The user’s email address is data that flows through your system. In a cloud computing world, it is possible that clicking that one button causes data to touch multiple nodes across your cluster of microservices.

The email address may be sent to a verification algorithm sitting in a microservice that exists solely for that purpose. If it passes the check, the information is stored in a database.

Along the way, an anonymization node strips personally identifying data from the address and sends metadata collected to a marketing qualifying algorithm to determine whether the request was sent from a targeted part of the internet.

Services respond and data flows back from each, sometimes triggering new events across the system. Along the way, logs are written in various nodes with a time stamp showing when the info passed through.

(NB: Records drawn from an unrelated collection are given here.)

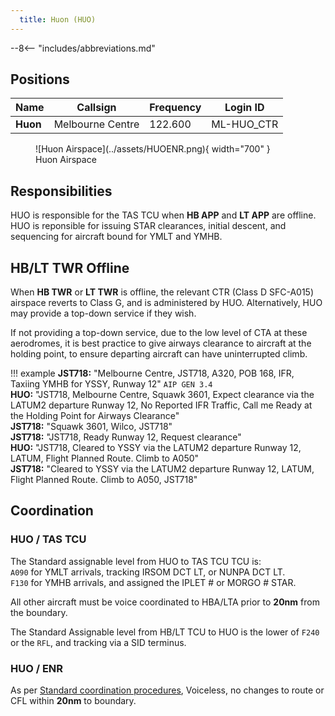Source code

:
 ```yaml
---
  title: Huon (HUO)
---
```


--8<-- "includes/abbreviations.md"
## Positions

| Name | Callsign | Frequency | Login ID |
| ---- | -------- | --------- | -------- |
| **Huon** | Melbourne Centre | 122.600 | ML-HUO_CTR |

<figure markdown>
![Huon Airspace](../assets/HUOENR.png){ width="700" }
  <figcaption>Huon Airspace</figcaption>
</figure>

## Responsibilities
HUO is responsible for the TAS TCU when **HB APP** and **LT APP** are offline.  
HUO is reponsible for issuing STAR clearances, initial descent, and sequencing for aircraft bound for YMLT and YMHB.
## HB/LT TWR Offline
When **HB TWR** or **LT TWR** is offline, the relevant CTR (Class D SFC-A015) airspace reverts to Class G, and is administered by HUO. Alternatively, HUO may provide a top-down service if they wish.

If not providing a top-down service, due to the low level of CTA at these aerodromes, it is best practice to give airways clearance to aircraft at the holding point, to ensure departing aircraft can have uninterrupted climb.

!!! example
    **JST718:** "Melbourne Centre, JST718, A320, POB 168, IFR, Taxiing YMHB for YSSY, Runway 12" `AIP GEN 3.4`  
    **HUO:** "JST718, Melbourne Centre, Squawk 3601, Expect clearance via the LATUM2 departure Runway 12, No Reported IFR Traffic, Call me Ready at the Holding Point for Airways Clearance"  
    **JST718:** "Squawk 3601, Wilco, JST718"  
    **JST718:** "JST718, Ready Runway 12, Request clearance"  
    **HUO:** "JST718, Cleared to YSSY via the LATUM2 departure Runway 12, LATUM, Flight Planned Route. Climb to A050"  
    **JST718:** "Cleared to YSSY via the LATUM2 departure Runway 12, LATUM, Flight Planned Route. Climb to A050, JST718" 

## Coordination
### HUO / TAS TCU

The Standard assignable level from HUO to TAS TCU TCU is:  
`A090` for YMLT arrivals, tracking IRSOM DCT LT, or NUNPA DCT LT.  
`F130` for YMHB arrivals, and assigned the IPLET # or MORGO # STAR.

All other aircraft must be voice coordinated to HBA/LTA prior to **20nm** from the boundary.

The Standard Assignable level from HB/LT TCU to HUO is the lower of `F240` or the `RFL`, and tracking via a SID terminus.
### HUO / ENR

As per [Standard coordination procedures](../../controller-skills/coordination/#enr-enr), Voiceless, no changes to route or CFL within **20nm** to boundary.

Finally, the request and response activity ends and a record of that request is sent to Grafana Cloud.

Traces versus metrics and logs

Each observability signal plays a unique role in providing insights into your systems. Metrics act as the high-level indicators of system health. They alert you that something is wrong or deviating from the norm. Logs then help you understand what exactly is going wrong, for example, the nature or cause of the elevated error rates you’re seeing in your metrics. Traces illustrate where in the sequence of events something is going wrong. They let you pinpoint which service in the many services that any given request traverses is the source of the delay or the error.

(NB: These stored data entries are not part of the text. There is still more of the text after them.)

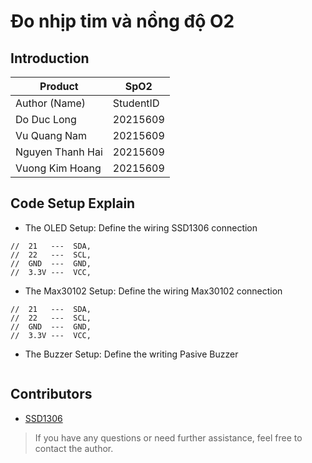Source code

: 
# Đo nhịp tim và nồng độ O2

## Introduction

| Product            | SpO2                  |
| -------------------| ----------|
| Author (Name)      | StudentID |
| Do Duc Long        | 20215609  |
| Vu Quang Nam       | 20215609  |
| Nguyen Thanh Hai   | 20215609  |
| Vuong Kim Hoang    | 20215609  |


## Code Setup Explain

- The OLED Setup: Define the wiring SSD1306 connection
```
//  21   ---  SDA,
//  22   ---  SCL,
//  GND  ---  GND,
//  3.3V ---  VCC,
```

- The Max30102 Setup: Define the wiring Max30102 connection
```
//  21   ---  SDA,
//  22   ---  SCL,
//  GND  ---  GND,
//  3.3V ---  VCC,
```

- The Buzzer Setup: Define the writing Pasive Buzzer
```
```


## Contributors

- [SSD1306](https://randomnerdtutorials.com/esp32-ssd1306-oled-display-arduino-ide/)

> If you have any questions or need further assistance, feel free to contact the author.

Let’s say a server takes too long to send data. Your metrics that track the latency of your system will increase, and they may then trigger an alert once that latency rises outside of an acceptable threshold.

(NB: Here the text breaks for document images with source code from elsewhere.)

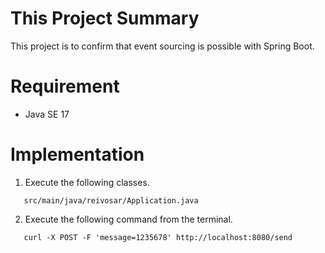 # This Project Summary
This project is to confirm that event sourcing is possible with Spring Boot.

# Requirement

* Java SE 17

# Implementation
1. Execute the following classes.
```
   src/main/java/reivosar/Application.java
```
2. Execute the following command from the terminal.
```
   curl -X POST -F 'message=1235678' http://localhost:8080/send
```
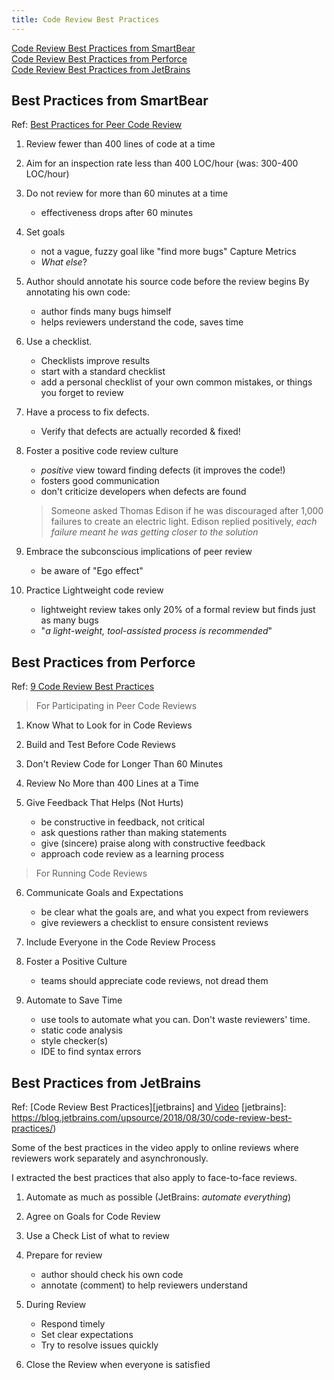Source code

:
 ```yaml
---
title: Code Review Best Practices
---
```


[Code Review Best Practices from SmartBear](#best-practices-from-smartbear)    
[Code Review Best Practices from Perforce](#best-practices-from-perforce)    
[Code Review Best Practices from JetBrains](#best-practices-from-jetbrains)    


## Best Practices from SmartBear

Ref: [Best Practices for Peer Code Review](https://smartbear.com/learn/code-review/best-practices-for-peer-code-review)    

1. Review fewer than 400 lines of code at a time

2. Aim for an inspection rate less than 400 LOC/hour (was: 300-400 LOC/hour)

3. Do not review for more than 60 minutes at a time
    - effectiveness drops after 60 minutes

4. Set goals
   - not a vague, fuzzy goal like "find more bugs"
   Capture Metrics
   - *What else*?

5. Author should annotate his source code before the review begins
   By annotating his own code: 
   - author finds many bugs himself
   - helps reviewers understand the code, saves time

6. Use a checklist.  
   - Checklists improve results
   - start with a standard checklist
   - add a personal checklist of your own common mistakes, or things you forget to review

7. Have a process to fix defects.
   - Verify that defects are actually recorded & fixed!

8. Foster a positive code review culture 
   - *positive* view toward finding defects (it improves the code!)
   - fosters good communication
   - don't criticize developers when defects are found
   > Someone asked Thomas Edison if he was discouraged after 1,000 failures
   > to create an electric light.
   > Edison replied positively, *each failure meant he was getting closer to the solution*

9. Embrace the subconscious implications of peer review
   - be aware of "Ego effect"

10. Practice Lightweight code review
    - lightweight review takes only 20% of a formal review but finds just as many bugs
    - "*a light-weight, tool-assisted process is recommended*"


## Best Practices from Perforce

Ref: [9 Code Review Best Practices](https://www.perforce.com/blog/qac/9-code-review-best-practices)

> For Participating in Peer Code Reviews

1. Know What to Look for in Code Reviews

2. Build and Test Before Code Reviews

3. Don't Review Code for Longer Than 60 Minutes

4. Review No More than 400 Lines at a Time

5. Give Feedback That Helps (Not Hurts)
   - be constructive in feedback, not critical
   - ask questions rather than making statements
   - give (sincere) praise along with constructive feedback
   - approach code review as a learning process

> For Running Code Reviews

6. Communicate Goals and Expectations
   - be clear what the goals are, and what you expect from reviewers
   - give reviewers a checklist to ensure consistent reviews

7. Include Everyone in the Code Review Process

8. Foster a Positive Culture
   - teams should appreciate code reviews, not dread them

9. Automate to Save Time
   - use tools to automate what you can. Don't waste reviewers' time.
   - static code analysis 
   - style checker(s)
   - IDE to find syntax errors


## Best Practices from JetBrains

Ref: [Code Review Best Practices][jetbrains] and [Video](https://youtu.be/EjwD7Pi7J_0)
[jetbrains]: https://blog.jetbrains.com/upsource/2018/08/30/code-review-best-practices/) 

Some of the best practices in the video apply to online reviews where reviewers work separately and asynchronously.  

I extracted the best practices that also apply to face-to-face reviews.

1. Automate as much as possible (JetBrains: *automate everything*)

2. Agree on Goals for Code Review

3. Use a Check List of what to review

4. Prepare for review
    - author should check his own code
    - annotate (comment) to help reviewers understand

5. During Review
    - Respond timely
    - Set clear expectations
    - Try to resolve issues quickly

6. Close the Review when everyone is satisfied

Sending that data likely requires that a request interact with many different services in your system. Traces help you pinpoint the specific service that’s introducing the added latency that you’re seeing in your metrics. Alternatively, if you’re seeing an elevated rate of errors when sending data, traces help you figure out from which service the errors are originating from.

Logs provide a granular view of what exactly is going wrong. For example, there could be multiple connection refused errors in your log lines. This explains why the email server took too long to send data.

Grafana Cloud Traces

Grafana Cloud Traces is based on Tempo, an open-source, easy-to-use, and high-scale distributed tracing backend. Tempo is cost-efficient, requiring only object storage to operate, and is deeply integrated with Grafana, Prometheus, and Loki. Tempo can be used with any of the open-source tracing protocols, including Jaeger, Zipkin, and OpenTelemetry.

Grafana Cloud Traces lets you search for traces, generate metrics from spans, and link your tracing data with logs and metrics.

A deeper introduction to Tempo

Grafana Tempo is a high volume distributed tracing backend that can retrieve a trace when queried for the trace-id. It builds an index on the high cardinality trace-id field and uses an object store as backend which allows for high parallelization of queries. Read more about this in the architecture section of the docs.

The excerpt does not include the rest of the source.